Energía renovable o muerte

El año pasado, parlamentos, gobiernos, ayuntamientos, empresas y sindicatos aprobaron declaraciones alertantes sobre la emergencia climática. La Tierra y los seres vivos que lo habitamos nos hundimos. Y como no podremos abandonarla, estamos condenados sin remedio si no taponamos las vías de agua cada vez más amplias.

La OMS dice que 9 de cada 10 personas respiramos aire contaminado y que cada año 8 millones de personas mueren prematuramente por la contaminación provocada sobre todo por la quema de combustibles fósiles. 4.000 de estas corresponden al Área Metropolitana de Barcelona.

En palabras de Jeremy Rifkin: «Estamos ante la amenaza de una extinción, y la gente ni siquiera lo sabe». Especialmente en Cataluña que ocupa uno de los últimos lugares en el aprovechamiento de energía renovable a pesar de que la tenemos aquí, es más barata, inocua e inagotable.

La última excusa es el impacto visual en el paisaje. Es decir, el médico nos anuncia una enfermedad mortal inminente que ya afecta a una parte importante de nuestro cuerpo; añade que tenemos un remedio en forma de apósito, pero lo rechazamos por el impacto visual en nuestra figura y preferimos morir. En el resto de España y otros países de nuestro entorno actúan de forma diferente y ocupan una parte de su territorio. Aquí preferimos ir a la cola, a pesar de que sabemos que esta ocupación sólo sería un 2% de la superficie de Cataluña.

Susana Alonso

Los que dicen que bastaría con poner paneles fotovoltaicos en las cubiertas de Cataluña deberían hacer números. El único estudio conocido, elaborado por Barcelona Regional, calcula sólo los tejados del Área Metropolitana de Barcelona. Se ha extrapolado a toda Cataluña, y si las contáramos todas, supondrían 24,3 TWh (terawats/hora). Ahora consumimos 45 TWh cada año. Pero en 2050 tendremos electrificado todo el sistema energético sustituyendo petróleo, gas y uranio, y necesitaremos 104 TWh, y con los tejados sólo tendremos el 24,3%. El resto lo tendremos que generar en parques eólicos terrestres y marinos e instalaciones fotovoltaicas sobre el terreno. Faltará todavía una quincena de TWh más si queremos generar hidrógeno verde -uno de los vectores energéticos imprescindibles para nuestra industria y para almacenar energía.

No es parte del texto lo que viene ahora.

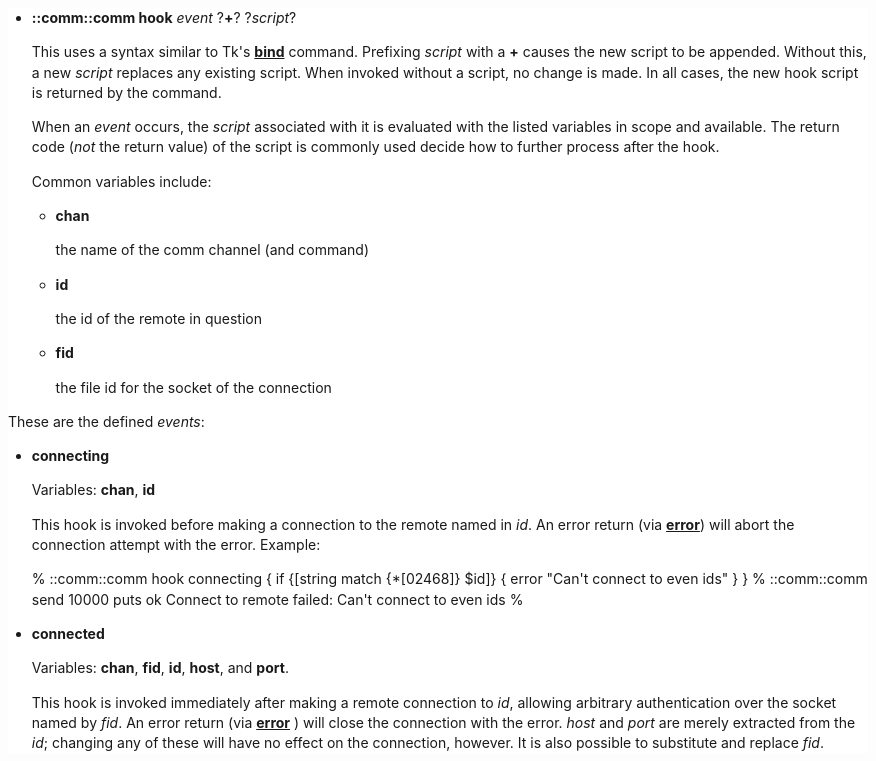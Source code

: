   - <a name='13'></a>__::comm::comm hook__ *event* ?__\+__? ?*script*?

    This uses a syntax similar to Tk's
    __[bind](\.\./\.\./\.\./\.\./index\.md\#bind)__ command\. Prefixing *script*
    with a __\+__ causes the new script to be appended\. Without this, a new
    *script* replaces any existing script\. When invoked without a script, no
    change is made\. In all cases, the new hook script is returned by the
    command\.

    When an *event* occurs, the *script* associated with it is evaluated
    with the listed variables in scope and available\. The return code \(*not*
    the return value\) of the script is commonly used decide how to further
    process after the hook\.

    Common variables include:

      * __chan__

        the name of the comm channel \(and command\)

      * __id__

        the id of the remote in question

      * __fid__

        the file id for the socket of the connection

These are the defined *events*:

  - __connecting__

    Variables: __chan__, __id__

    This hook is invoked before making a connection to the remote named in
    *id*\. An error return \(via
    __[error](\.\./\.\./\.\./\.\./index\.md\#error)__\) will abort the connection
    attempt with the error\. Example:

    % ::comm::comm hook connecting {
        if {[string match {*[02468]} $id]} {
            error "Can't connect to even ids"
        }
    }
    % ::comm::comm send 10000 puts ok
    Connect to remote failed: Can't connect to even ids
    %

  - __connected__

    Variables: __chan__, __fid__, __id__, __host__, and
    __port__\.

    This hook is invoked immediately after making a remote connection to *id*,
    allowing arbitrary authentication over the socket named by *fid*\. An error
    return \(via __[error](\.\./\.\./\.\./\.\./index\.md\#error)__ \) will close the
    connection with the error\. *host* and *port* are merely extracted from
    the *id*; changing any of these will have no effect on the connection,
    however\. It is also possible to substitute and replace *fid*\.


[//000000001]: # (comm \- Remote communication)
[//000000002]: # (Generated from file 'comm\.man' by tcllib/doctools with format 'markdown')
[//000000003]: # (Copyright &copy; 1995\-1998 The Open Group\. All Rights Reserved\.)
[//000000004]: # (Copyright &copy; 2003\-2004 ActiveState Corporation\.)
[//000000005]: # (Copyright &copy; 2006\-2009 Andreas Kupries <andreas\_kupries@users\.sourceforge\.net>)
[//000000006]: # (comm\(n\) 4\.7 tcllib "Remote communication")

Si el Parlamento de Cataluña aprobó hace ya 4 años que tenemos que tener un sistema 100% renovable, no tenemos alternativa: o la generamos aquí o la tendremos que traer de fuera a través de líneas de alta tensión. Y tenemos que recuperar terreno: al ritmo del año pasado -unos 50 MW año-, en 2050 sólo tendremos instalados 1.500 MW sobre tejado, que aportarían menos del 3% de los 104 TWh que hemos dicho antes que necesitaremos. En lugar de eso, deberíamos instalar 645 MW anuales (trece veces más). En cambio, dos partidos que apoyan al nuevo Gobierno de la Generalitat han firmado una moratoria de un año para la instalación de grandes parques fotovoltaicos y eólicos.

Más y mejor: es necesario cambiar el modelo, hacerlo más democrático y provechoso para los territorios que contribuyen más.

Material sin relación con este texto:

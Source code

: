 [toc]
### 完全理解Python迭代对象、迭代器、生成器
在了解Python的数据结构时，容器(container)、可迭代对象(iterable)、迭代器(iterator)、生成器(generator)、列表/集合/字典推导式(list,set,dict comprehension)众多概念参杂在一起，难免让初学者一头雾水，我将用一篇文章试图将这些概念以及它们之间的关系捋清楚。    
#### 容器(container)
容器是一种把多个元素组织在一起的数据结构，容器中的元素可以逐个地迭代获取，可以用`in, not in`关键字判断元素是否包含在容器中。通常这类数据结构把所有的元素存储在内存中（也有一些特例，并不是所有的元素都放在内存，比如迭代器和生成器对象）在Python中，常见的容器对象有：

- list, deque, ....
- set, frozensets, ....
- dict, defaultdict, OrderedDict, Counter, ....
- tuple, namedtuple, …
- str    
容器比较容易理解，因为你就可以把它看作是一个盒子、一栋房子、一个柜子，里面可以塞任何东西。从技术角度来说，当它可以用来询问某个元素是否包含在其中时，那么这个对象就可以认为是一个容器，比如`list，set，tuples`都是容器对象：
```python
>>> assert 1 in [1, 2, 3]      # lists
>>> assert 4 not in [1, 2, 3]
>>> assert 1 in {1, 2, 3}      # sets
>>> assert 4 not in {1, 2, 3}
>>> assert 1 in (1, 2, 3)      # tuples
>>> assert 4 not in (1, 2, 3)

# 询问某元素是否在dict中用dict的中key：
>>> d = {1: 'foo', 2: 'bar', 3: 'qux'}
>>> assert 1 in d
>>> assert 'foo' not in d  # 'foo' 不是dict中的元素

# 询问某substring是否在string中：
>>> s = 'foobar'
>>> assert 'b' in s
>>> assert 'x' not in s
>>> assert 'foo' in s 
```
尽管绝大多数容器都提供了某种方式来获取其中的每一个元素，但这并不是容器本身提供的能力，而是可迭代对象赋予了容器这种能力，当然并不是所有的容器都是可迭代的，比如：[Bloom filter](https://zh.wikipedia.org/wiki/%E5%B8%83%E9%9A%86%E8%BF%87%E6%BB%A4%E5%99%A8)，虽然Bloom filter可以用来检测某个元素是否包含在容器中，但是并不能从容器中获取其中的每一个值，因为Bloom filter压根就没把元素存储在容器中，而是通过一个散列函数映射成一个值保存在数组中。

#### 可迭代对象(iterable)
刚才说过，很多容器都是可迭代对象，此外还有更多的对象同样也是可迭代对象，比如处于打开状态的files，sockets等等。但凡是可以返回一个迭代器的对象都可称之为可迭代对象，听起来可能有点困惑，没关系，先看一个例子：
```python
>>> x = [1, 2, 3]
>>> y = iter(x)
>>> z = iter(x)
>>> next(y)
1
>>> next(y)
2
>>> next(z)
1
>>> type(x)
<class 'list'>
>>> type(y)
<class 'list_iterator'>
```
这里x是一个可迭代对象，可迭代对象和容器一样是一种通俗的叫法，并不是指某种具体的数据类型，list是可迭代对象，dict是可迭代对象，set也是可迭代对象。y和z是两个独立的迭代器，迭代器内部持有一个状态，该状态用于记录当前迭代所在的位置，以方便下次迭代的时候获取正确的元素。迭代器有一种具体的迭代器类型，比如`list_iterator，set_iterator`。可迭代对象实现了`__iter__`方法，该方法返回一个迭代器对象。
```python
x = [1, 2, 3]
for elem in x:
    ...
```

Primero: reformando la ley urbanística para que todos los municipios dediquen una parte de su territorio a generar energía renovable.

Segundo: que los ayuntamientos, las cooperativas y las comunidades energéticas de empresas o vecinos tengan estímulos públicos para participar en la generación, gestión y propiedad de la energía. Necesitaremos cerca de unos 100.000 millones de euros para hacer la transición energética. Es un esfuerzo gigantesco que no se podrá hacer sólo desde las pequeñas y medianas empresas o desde el sector público, pero éste tiene que asegurar con su presencia en el sector que prevalecerá el interés general.

Tercero: las ocho comarcas más pobladas no podrán generar la energía que necesitan, mientras que las otras 32 podrán ser excedentarias. Proponemos que estas tengan, para implantar nuevas actividades productivas, bonificaciones fiscales, preferencia en el acceso a ayudas públicas así como un canon como en los años 80 tenían las provincias generadoras de energía.

Volvamos al título: la emergencia climática es grave y en los países mediterráneos como el nuestro, aún más. Las personas que se oponen al desarrollo de las renovables en nombre de los impactos visuales al paisaje tienen que pensar que el impacto en las vías respiratorias de los seres vivos es letal, y que si dejamos que aumente la temperatura, no quedarán seres vivos ni paisaje. Sólo miseria y devastación. Aún estamos a tiempo, pero cada minuto que pasa tenemos menos.